Oasmia has a strong cash position and is actively pursuing partnering opportunities (in-licensing and M&A) for its proprietary XR-17 platform technology. We expect Nordic-based oncology companies to be the likely targets and note that management has expressed interest in assets with clinical proof-of-concept data (Phase Ib or higher). While OASM’s focus has been on oncology and chemotherapeutics, its XR-17 technology is applicable to APIs in other therapeutic areas and we expect to see Oasmia move into non-oncology indications in the near future. Oasmia has instructed a consultancy firm to initiate a four-step project to assess the positioning of the XR-17 platform versus competitors and the perceived industry needs. Oasmia also has the opportunity to out-license its XR-17 technology and forge partnerships with companies that have promising APIs that could benefit from its proven solubility-enhancing technology. The XR-17 technology is compatible with 10–15 different cytostatic therapies.

The expansion of its pipeline is necessary to allow Oasmia to build the critical mass required to attain its ultimate goal of becoming a profitable specialty pharmaceutical company with multiple assets spanning a range of phases of development. OASM’s second asset docetaxel micellar, an ethanol and polysorbate 80 free formulation of widely used chemotherapy agent docetaxel, is poised to enter clinical development in early 2021. In June 2020, Oasmia signed a partnership agreement with the Swiss Group for Clinical Cancer Research to conduct the Phase Ib study of docetaxel micellar in patients with advanced prostate cancer in Switzerland.
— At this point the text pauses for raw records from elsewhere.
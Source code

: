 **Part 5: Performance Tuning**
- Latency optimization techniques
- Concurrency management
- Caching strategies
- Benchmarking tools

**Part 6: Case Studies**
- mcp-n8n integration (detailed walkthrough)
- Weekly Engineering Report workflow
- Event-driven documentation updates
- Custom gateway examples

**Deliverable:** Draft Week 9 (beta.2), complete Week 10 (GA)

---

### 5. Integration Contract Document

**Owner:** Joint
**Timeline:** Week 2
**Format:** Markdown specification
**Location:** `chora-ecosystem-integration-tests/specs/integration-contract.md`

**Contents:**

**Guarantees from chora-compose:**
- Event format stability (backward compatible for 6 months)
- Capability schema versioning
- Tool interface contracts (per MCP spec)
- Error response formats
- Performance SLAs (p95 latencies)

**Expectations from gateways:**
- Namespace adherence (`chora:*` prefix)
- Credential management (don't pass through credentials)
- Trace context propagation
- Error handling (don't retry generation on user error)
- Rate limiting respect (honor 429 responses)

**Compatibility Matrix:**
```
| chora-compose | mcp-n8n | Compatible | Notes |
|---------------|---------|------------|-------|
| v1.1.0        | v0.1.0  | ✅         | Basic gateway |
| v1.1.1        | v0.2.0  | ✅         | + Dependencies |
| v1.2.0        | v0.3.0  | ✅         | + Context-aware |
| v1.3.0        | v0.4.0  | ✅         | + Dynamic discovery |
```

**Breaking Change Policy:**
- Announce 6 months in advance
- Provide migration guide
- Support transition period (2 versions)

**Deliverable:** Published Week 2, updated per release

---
Top-line results expected within the next 12–24 months will determine the future development path. The dossier prepared from the Phase Ib Switzerland trial will be US compatible, allowing Oasmia to quickly launch into a global Phase II study if the results are positive. Oasmia is also progressing an in-house developed ‘new API’ candidate through preclinical development. The target indication is undisclosed but is very likely in the oncology arena.
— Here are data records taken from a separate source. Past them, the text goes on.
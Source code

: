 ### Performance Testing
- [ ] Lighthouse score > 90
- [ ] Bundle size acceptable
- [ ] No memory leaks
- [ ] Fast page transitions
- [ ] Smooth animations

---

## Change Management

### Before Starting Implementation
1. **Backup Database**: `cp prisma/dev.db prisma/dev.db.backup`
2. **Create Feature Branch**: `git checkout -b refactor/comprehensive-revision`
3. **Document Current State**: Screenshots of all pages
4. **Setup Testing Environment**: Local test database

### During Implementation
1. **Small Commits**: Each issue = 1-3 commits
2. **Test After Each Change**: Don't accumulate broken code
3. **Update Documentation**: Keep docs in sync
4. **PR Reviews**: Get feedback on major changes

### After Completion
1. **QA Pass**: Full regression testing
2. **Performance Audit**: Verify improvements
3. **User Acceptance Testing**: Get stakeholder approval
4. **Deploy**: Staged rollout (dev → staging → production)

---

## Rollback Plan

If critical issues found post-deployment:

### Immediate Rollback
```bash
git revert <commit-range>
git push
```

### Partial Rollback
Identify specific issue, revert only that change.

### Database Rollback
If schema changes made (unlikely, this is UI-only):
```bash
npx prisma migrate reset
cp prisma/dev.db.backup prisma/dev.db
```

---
Beyond XR-17, Oasmia is looking to further develop its platform technology by leveraging its R&D capabilities. Promising preclinical results observed with its dual encapsulation XR-19 technology are being validated and may be best suited to non-oncology indications where lower doses are required. At the interim results Oasmia introduced XR-18 for the first time. This next generation of the XR-17 solubility-enhancing platform looks to provide technical improvements (stability and storage) and long-term IP protection. R&D is underway and XR-18 is in the very early stages of development.

Valuation

Our revised valuation of Oasmia Pharmaceutical is SEK2.42bn or SEK5.41/share (Exhibit 1) versus SEK2.82bn or SEK6.29/share previously and is based on a risk-adjusted NPV model of Apealea for treatment of ovarian cancer (US, EU5 and RoW) and docetaxel micellar in prostate cancer. Our forecasts have been affected by our delay to US Apealea launch by two years (we forecast peak sales in ovarian cancer of $128m in FY30 in the US; given its commercial availability, we use a 10% discount rate but we now risk adjust the US opportunity by 75% (previously 90%) to reflect the need for an additional Phase III trial. Our EU5 and RoW sales forecasts are unchanged. We forecast docetaxel micellar peak sales of SEK239m. Adding in net cash of SEK249.6m (at 31 October 2020), rolling our model forward in time and updating for FX, we reach our risk-adjusted NPV of SEK2.42bn. Our valuation does not include Oasmia’s proprietary technology platform and unconfirmed candidates at an early stage in preclinical development; consequently, additional indications for Apealea and docetaxel micellar, plus advancing new candidates into the clinic would provide further upside.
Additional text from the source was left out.